QoS-Aware Resource Allocation in LEO Satellite Networks: A Graph Neural Network Approach
Abstract
Efficient radio resource allocation is pivotal for maximizing the service capability of Low Earth Orbit (LEO) satellite networks. However, the high mobility of satellites and the rapidly time-varying channel conditions pose significant challenges to traditional resource management schemes. Conventional optimization methods suffer from prohibitive computational complexity, while heuristic approaches typically prioritize users with superior channel gains to maximize the sum-rate. Consequently, this strategy severely degrades the service reliability and fairness for disadvantaged users. To address these challenges, this paper proposes a QoS-Aware Primal-Dual graph neural network (QPD-GNN) framework for downlink resource allocation. By capturing the dynamic topological mapping between fluctuating user demands and channel states, the proposed method learns an intelligent scheduling policy to optimize resource distribution. Extensive simulations demonstrate that QPD-GNN outperforms relevant baseline schemes in terms of service reliability.

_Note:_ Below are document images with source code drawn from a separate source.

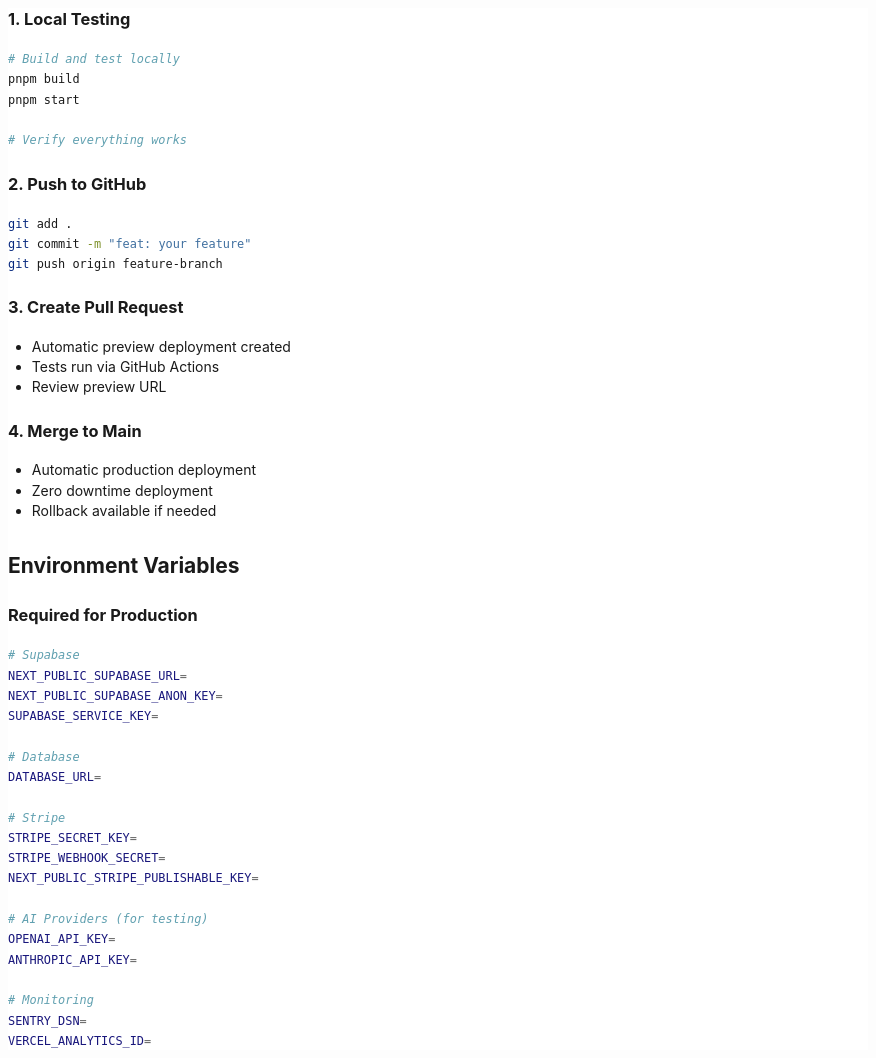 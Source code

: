 ### 1. Local Testing
```bash
# Build and test locally
pnpm build
pnpm start

# Verify everything works
```

### 2. Push to GitHub
```bash
git add .
git commit -m "feat: your feature"
git push origin feature-branch
```

### 3. Create Pull Request
- Automatic preview deployment created
- Tests run via GitHub Actions
- Review preview URL

### 4. Merge to Main
- Automatic production deployment
- Zero downtime deployment
- Rollback available if needed

## Environment Variables

### Required for Production

```bash
# Supabase
NEXT_PUBLIC_SUPABASE_URL=
NEXT_PUBLIC_SUPABASE_ANON_KEY=
SUPABASE_SERVICE_KEY=

# Database
DATABASE_URL=

# Stripe
STRIPE_SECRET_KEY=
STRIPE_WEBHOOK_SECRET=
NEXT_PUBLIC_STRIPE_PUBLISHABLE_KEY=

# AI Providers (for testing)
OPENAI_API_KEY=
ANTHROPIC_API_KEY=

# Monitoring
SENTRY_DSN=
VERCEL_ANALYTICS_ID=
```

Crucially, while conventional sum-rate maximization benchmarks achieve an upper bound in average spectral efficiency by concentrating resources on strong users, our method guarantees a substantially higher user service satisfaction rate and edge-user spectral efficiency. These results confirm that QPD-GNN achieves a superior trade-off between system throughput and fairness, establishing it as a robust solution for ensuring universal coverage in highly dynamic LEO constellations.